Headshot of Andrew Kelly
Andrew Kelly

We have Student DataMart, a data pump that brings data from campuses with consistent definitions on what each variable means — how we define retention, completion, credit hours, for example — in not quite real time (semester by semester) to get a front-row seat to what is actually happening in fall-to-spring retention, for example, or other metrics.

From an evaluation perspective, the Student DataMart is useful. We can rely on the system office for data needs across all campuses rather than contacting each individual campus. Even in the event that an evaluator works with an individual campus, the common definitions help the evaluator. The Student DataMart gives us more consistent treatment of student data, which is part of the infrastructure you need to get all these other analyses made. We’d love to take it to other university systems to show what we have been up to.
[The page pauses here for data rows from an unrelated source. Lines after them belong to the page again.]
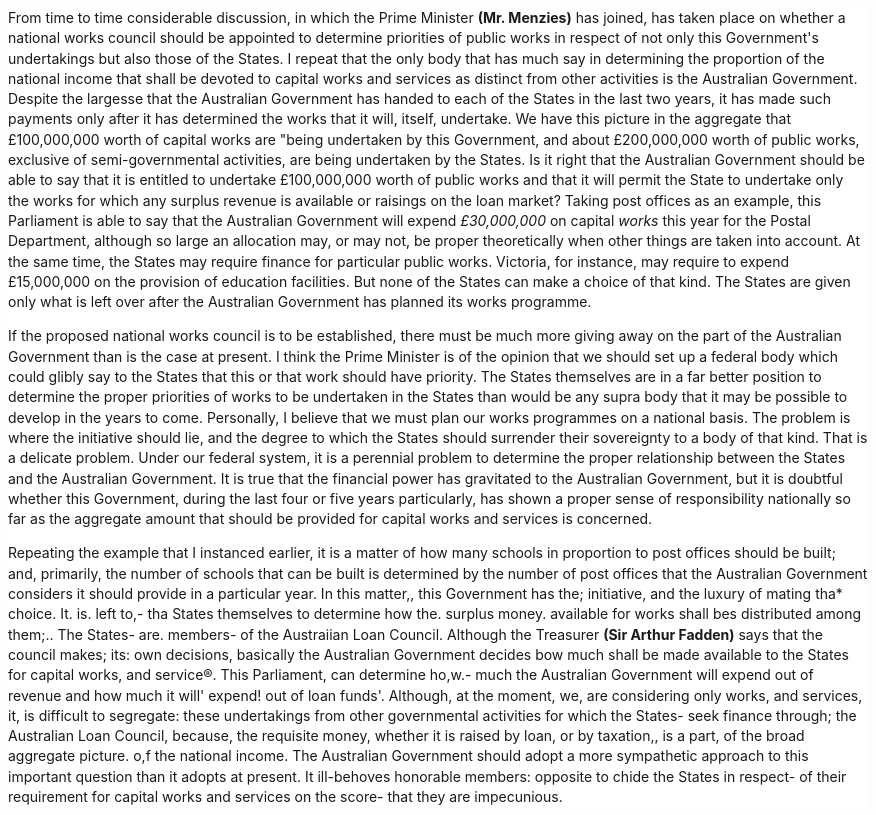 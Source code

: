 From time to time considerable discussion, in which the Prime Minister  **(Mr. Menzies)**  has joined, has taken place on whether a national works council should be appointed to determine priorities of public works in respect of not only this Government's undertakings but also those of the States. I repeat that the only body that has much say in determining the proportion of the national income that shall be devoted to capital works and services as distinct from other activities is the Australian Government. Despite the largesse that the Australian Government has handed to each of the States in the last two years, it has made such payments only after it has determined the works that it will, itself, undertake. We have this picture in the aggregate that £100,000,000 worth of capital works are "being undertaken by this Government, and about £200,000,000 worth of public works, exclusive of semi-governmental activities, are being undertaken by the States. Is it right that the Australian Government should be able to say that it is entitled to undertake £100,000,000 worth of public works and that it will permit the State to undertake only the works for which any surplus revenue is available or raisings on the loan market? Taking post offices as an example, this Parliament is able to say that the Australian Government will expend  *£30,000,000*  on capital  *works*  this year for the Postal Department, although so large an allocation may, or may not, be proper theoretically when other things are taken into account. At the same time, the States may require finance for particular public works. Victoria, for instance, may require to expend £15,000,000 on the provision of education facilities. But none of the States can make a choice of that kind. The States are given only what is left over after the Australian Government has planned its works programme. 

If the proposed national works council is to be established, there must be much more giving away on the part of the Australian Government than is the case at present. I think the Prime Minister is of the opinion that we should set up a federal body which could glibly say to the States that this or that work should have priority. The States themselves are in a far better position to determine the proper priorities of works to be undertaken in the States than would be any supra body that it may be possible to develop in the years to come. Personally, I believe that we must plan our works programmes on a national basis. The problem is where the initiative should lie, and the degree to which the States should surrender their sovereignty to a body of that kind. That is a delicate problem. Under our federal system, it is a perennial problem to determine the proper relationship between the States and the Australian Government. It is true that the financial power has gravitated to the Australian Government, but it is doubtful whether this Government, during the last four or five years particularly, has shown a proper sense of responsibility nationally so far as the aggregate amount that should be provided for capital works and services is concerned. 

 Repeating the example that I instanced earlier, it is a matter of how many schools in proportion to post offices should be built; and, primarily, the number of schools that can be built is determined by the number of post offices that the Australian Government considers it should provide in a particular year. In this  matter,, this Government has the; initiative, and the luxury of mating tha* choice. It. is. left to,- tha States themselves to determine how the. surplus money. available for works shall bes distributed among them;.. The States- are. members- of the Austraiian Loan Council. Although the Treasurer  **(Sir Arthur Fadden)**  says that the council makes; its: own decisions, basically the Australian Government decides bow much shall be made available to the States for capital works, and service®. This Parliament, can determine ho,w.- much the Australian Government will expend out of revenue and how much it will' expend! out of loan funds'. Although, at the moment, we, are considering only works, and services, it, is difficult to segregate: these undertakings from other governmental activities for which the States- seek finance through; the Australian Loan Council, because, the requisite money, whether it is raised by loan, or by taxation,, is a part, of the broad aggregate picture. o,f the national income. The Australian Government should adopt a more sympathetic approach to this important question than it adopts at present. It ill-behoves honorable members: opposite to chide the States in respect- of their requirement for capital works and services on the score- that they are impecunious. 
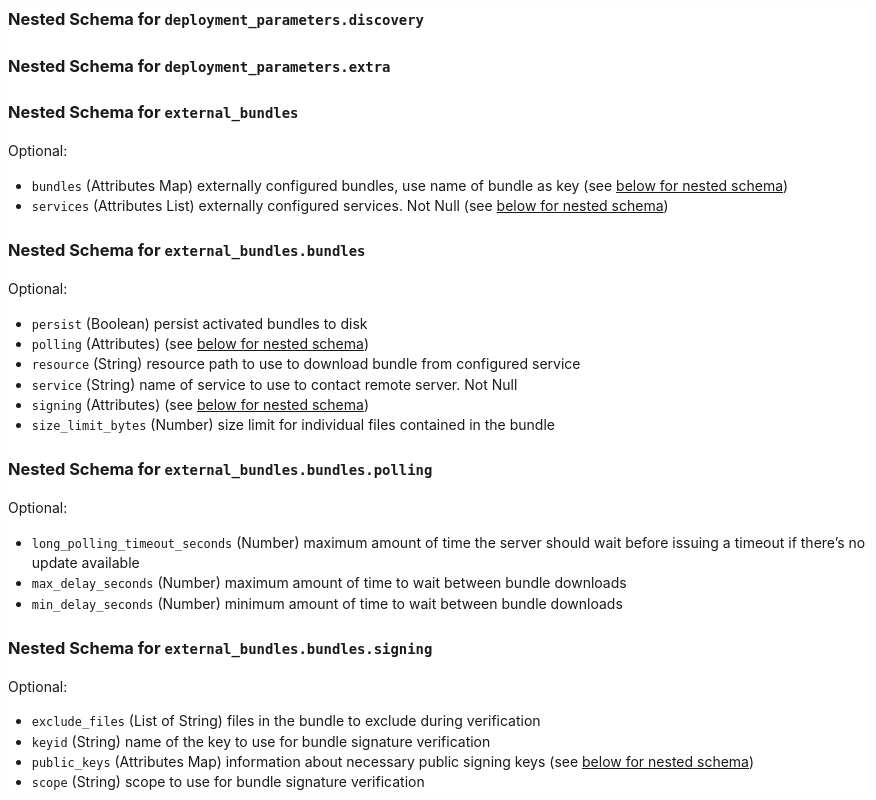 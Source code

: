 <a id="nestedatt--deployment_parameters--discovery"></a>
### Nested Schema for `deployment_parameters.discovery`


<a id="nestedatt--deployment_parameters--extra"></a>
### Nested Schema for `deployment_parameters.extra`



<a id="nestedatt--external_bundles"></a>
### Nested Schema for `external_bundles`

Optional:

- `bundles` (Attributes Map) externally configured bundles, use name of bundle as key (see [below for nested schema](#nestedatt--external_bundles--bundles))
- `services` (Attributes List) externally configured services. Not Null (see [below for nested schema](#nestedatt--external_bundles--services))

<a id="nestedatt--external_bundles--bundles"></a>
### Nested Schema for `external_bundles.bundles`

Optional:

- `persist` (Boolean) persist activated bundles to disk
- `polling` (Attributes) (see [below for nested schema](#nestedatt--external_bundles--bundles--polling))
- `resource` (String) resource path to use to download bundle from configured service
- `service` (String) name of service to use to contact remote server. Not Null
- `signing` (Attributes) (see [below for nested schema](#nestedatt--external_bundles--bundles--signing))
- `size_limit_bytes` (Number) size limit for individual files contained in the bundle

<a id="nestedatt--external_bundles--bundles--polling"></a>
### Nested Schema for `external_bundles.bundles.polling`

Optional:

- `long_polling_timeout_seconds` (Number) maximum amount of time the server should wait before issuing a timeout if there’s no update available
- `max_delay_seconds` (Number) maximum amount of time to wait between bundle downloads
- `min_delay_seconds` (Number) minimum amount of time to wait between bundle downloads


<a id="nestedatt--external_bundles--bundles--signing"></a>
### Nested Schema for `external_bundles.bundles.signing`

Optional:

- `exclude_files` (List of String) files in the bundle to exclude during verification
- `keyid` (String) name of the key to use for bundle signature verification
- `public_keys` (Attributes Map) information about necessary public signing keys (see [below for nested schema](#nestedatt--external_bundles--bundles--signing--public_keys))
- `scope` (String) scope to use for bundle signature verification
It’s been a good model.

We need relentless focus on success for all students.
Andrew Kelly, senior vice president for strategy and policy at the University of North Carolina System Office
Headshot of Kelly McManus
Kelly McManus

The UNC System is about to embark on an ambitious effort to adapt CUNY’s Accelerate, Complete, and Engage (ACE) program to help transfer students graduate on time. Why is UNC taking this on, and what do you hope it will accomplish for students and the state? 

Headshot of Andrew Kelly
Andrew Kelly

It’s a great project, and we are very excited about it. Our current president, Peter Hans, who has been serving as president since August 2020, has called himself the first transfer” president — meaning he came from the community college system to lead UNC system. He is dedicated to the notion that the four-year system needs to be much more proactive and aggressive so that community college transfer students can be as successful as they can be. 

There is sometimes an unfortunate tendency for four-year colleges to blame transfer student success rates on the sending institutions, which is neither fair nor helpful. We need relentless focus on success for all students. With dramatic growth in transfer students among the proportion of all students, our work to make their entry and success more seamless has had great impact and has brought more transfers into the system. 
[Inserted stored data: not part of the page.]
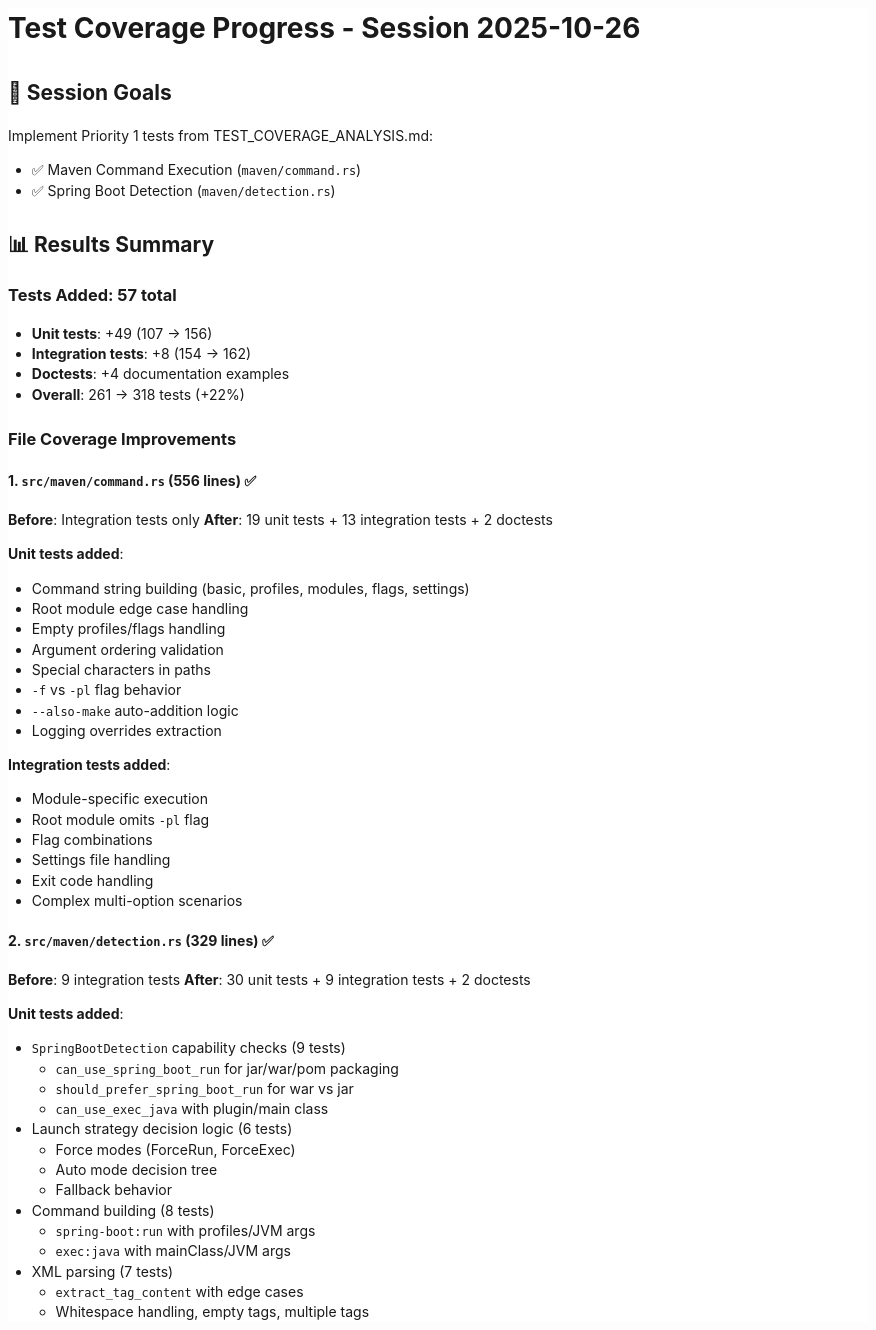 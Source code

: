 # Test Coverage Progress - Session 2025-10-26

## 🎯 Session Goals
Implement Priority 1 tests from TEST_COVERAGE_ANALYSIS.md:
- ✅ Maven Command Execution (`maven/command.rs`)
- ✅ Spring Boot Detection (`maven/detection.rs`)

## 📊 Results Summary

### Tests Added: 57 total
- **Unit tests**: +49 (107 → 156)
- **Integration tests**: +8 (154 → 162)
- **Doctests**: +4 documentation examples
- **Overall**: 261 → 318 tests (+22%)

### File Coverage Improvements

#### 1. `src/maven/command.rs` (556 lines) ✅
**Before**: Integration tests only
**After**: 19 unit tests + 13 integration tests + 2 doctests

**Unit tests added**:
- Command string building (basic, profiles, modules, flags, settings)
- Root module edge case handling
- Empty profiles/flags handling
- Argument ordering validation
- Special characters in paths
- `-f` vs `-pl` flag behavior
- `--also-make` auto-addition logic
- Logging overrides extraction

**Integration tests added**:
- Module-specific execution
- Root module omits `-pl` flag
- Flag combinations
- Settings file handling
- Exit code handling
- Complex multi-option scenarios

#### 2. `src/maven/detection.rs` (329 lines) ✅
**Before**: 9 integration tests
**After**: 30 unit tests + 9 integration tests + 2 doctests

**Unit tests added**:
- `SpringBootDetection` capability checks (9 tests)
  - `can_use_spring_boot_run` for jar/war/pom packaging
  - `should_prefer_spring_boot_run` for war vs jar
  - `can_use_exec_java` with plugin/main class
- Launch strategy decision logic (6 tests)
  - Force modes (ForceRun, ForceExec)
  - Auto mode decision tree
  - Fallback behavior
- Command building (8 tests)
  - `spring-boot:run` with profiles/JVM args
  - `exec:java` with mainClass/JVM args
- XML parsing (7 tests)
  - `extract_tag_content` with edge cases
  - Whitespace handling, empty tags, multiple tags
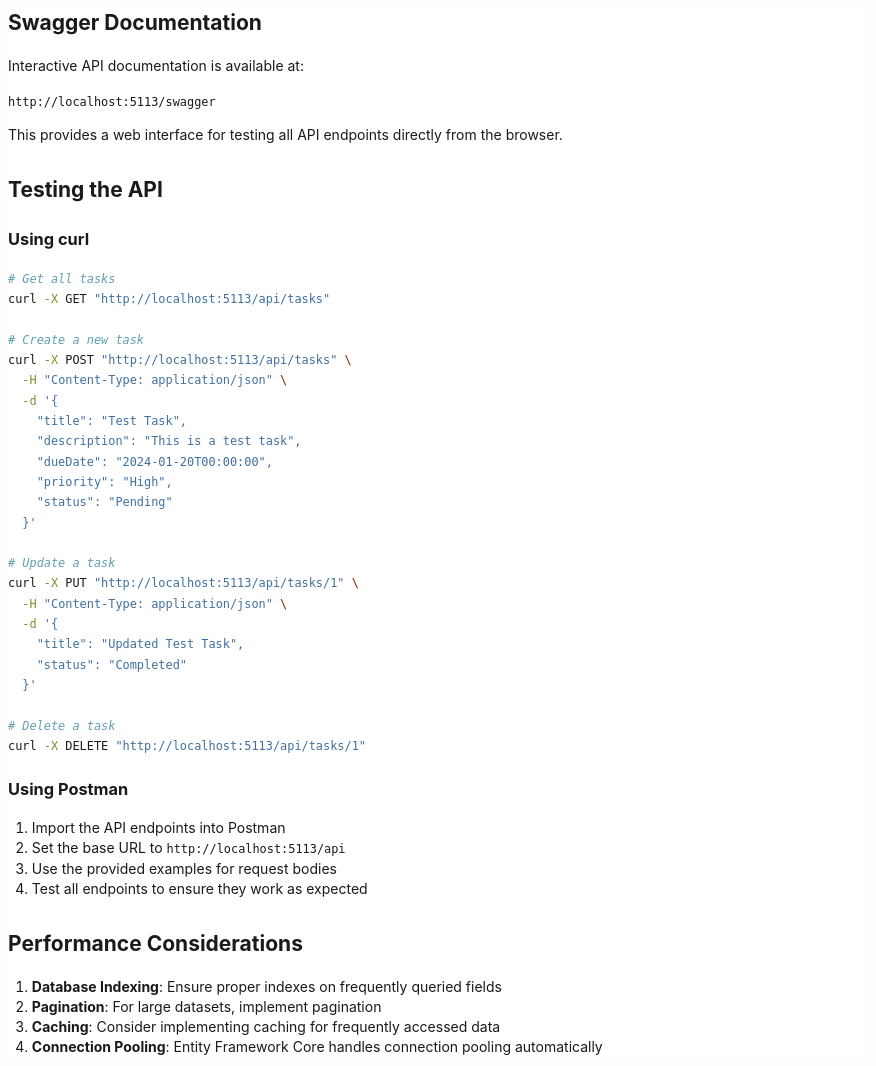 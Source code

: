 ## Swagger Documentation

Interactive API documentation is available at:
```
http://localhost:5113/swagger
```

This provides a web interface for testing all API endpoints directly from the browser.

## Testing the API

### Using curl

```bash
# Get all tasks
curl -X GET "http://localhost:5113/api/tasks"

# Create a new task
curl -X POST "http://localhost:5113/api/tasks" \
  -H "Content-Type: application/json" \
  -d '{
    "title": "Test Task",
    "description": "This is a test task",
    "dueDate": "2024-01-20T00:00:00",
    "priority": "High",
    "status": "Pending"
  }'

# Update a task
curl -X PUT "http://localhost:5113/api/tasks/1" \
  -H "Content-Type: application/json" \
  -d '{
    "title": "Updated Test Task",
    "status": "Completed"
  }'

# Delete a task
curl -X DELETE "http://localhost:5113/api/tasks/1"
```

### Using Postman

1. Import the API endpoints into Postman
2. Set the base URL to `http://localhost:5113/api`
3. Use the provided examples for request bodies
4. Test all endpoints to ensure they work as expected

## Performance Considerations

1. **Database Indexing**: Ensure proper indexes on frequently queried fields
2. **Pagination**: For large datasets, implement pagination
3. **Caching**: Consider implementing caching for frequently accessed data
4. **Connection Pooling**: Entity Framework Core handles connection pooling automatically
When we look at completion rates, they have increased, but not at the same rate as enrollment has grown. We have more transfer students graduating, but we want more proportionally to be able to complete their degrees — meaning to move from an associate’s degree to a bachelor’s degree. We believe the ACE program will create an incentive for those who are eligible for the program to then complete their degree.

One of the things that’s important to remember is that transfer students have used up some of their eligibility for federal aid. If they have used up most of it, there is a time crunch to finish the degree while using federal aid. This gives the university system even more reason to focus on supporting students to the finish line, lest their Pell eligibility runs out.

Headshot of Kelly McManus
Kelly McManus

What are the biggest opportunities and challenges that you see in the higher education space? How can funders like AV partner with higher education to maximize opportunity and minimize injustice?

Headshot of Andrew Kelly
Andrew Kelly

That’s a profound question. I think some of the challenges that we’re going to face, and that will increase, are major demographic shifts. Institutions including our own have learned a lot about how to serve 18- to 24-year-olds and how to help them succeed. Demographic projections suggest that this group will stabilize and shrink based on fertility rates. 
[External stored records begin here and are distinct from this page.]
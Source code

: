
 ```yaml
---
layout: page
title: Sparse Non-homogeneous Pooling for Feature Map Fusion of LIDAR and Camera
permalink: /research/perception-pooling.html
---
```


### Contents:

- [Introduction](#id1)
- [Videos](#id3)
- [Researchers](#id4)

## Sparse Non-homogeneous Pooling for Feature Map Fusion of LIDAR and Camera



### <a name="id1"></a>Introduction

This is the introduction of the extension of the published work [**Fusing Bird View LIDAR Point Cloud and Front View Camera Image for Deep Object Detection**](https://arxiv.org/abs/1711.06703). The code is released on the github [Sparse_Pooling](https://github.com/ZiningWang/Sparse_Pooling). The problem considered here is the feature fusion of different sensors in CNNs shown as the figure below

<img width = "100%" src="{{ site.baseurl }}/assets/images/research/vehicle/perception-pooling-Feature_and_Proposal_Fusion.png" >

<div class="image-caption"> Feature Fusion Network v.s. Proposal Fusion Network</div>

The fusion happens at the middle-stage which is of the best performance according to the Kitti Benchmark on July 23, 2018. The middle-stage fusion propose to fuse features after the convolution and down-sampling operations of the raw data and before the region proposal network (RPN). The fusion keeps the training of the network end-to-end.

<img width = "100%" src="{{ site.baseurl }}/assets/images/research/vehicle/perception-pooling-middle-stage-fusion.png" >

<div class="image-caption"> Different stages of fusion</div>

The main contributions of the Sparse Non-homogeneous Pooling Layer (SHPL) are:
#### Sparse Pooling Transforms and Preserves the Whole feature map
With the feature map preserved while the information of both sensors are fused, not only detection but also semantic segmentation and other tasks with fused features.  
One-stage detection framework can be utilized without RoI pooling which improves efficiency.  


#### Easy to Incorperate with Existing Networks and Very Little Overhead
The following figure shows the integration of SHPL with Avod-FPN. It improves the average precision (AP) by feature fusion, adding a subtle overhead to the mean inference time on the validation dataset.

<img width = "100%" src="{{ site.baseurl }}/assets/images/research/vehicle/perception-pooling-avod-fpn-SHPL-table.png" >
However, we have another group of students, and we don’t know as much about how to serve that second group. We are working on how to do a good job recruiting and enrolling working adults, and helping them become successful. The set of interventions for traditional-age students to be successful may be different for the 25+ working group. I don’t think there has been enough rigorous inquiry to help older students to be successful. This is a place to target evaluation investments — toward that demographic — for our recovery strategy as a country and for universities to remain vibrant and sustainable.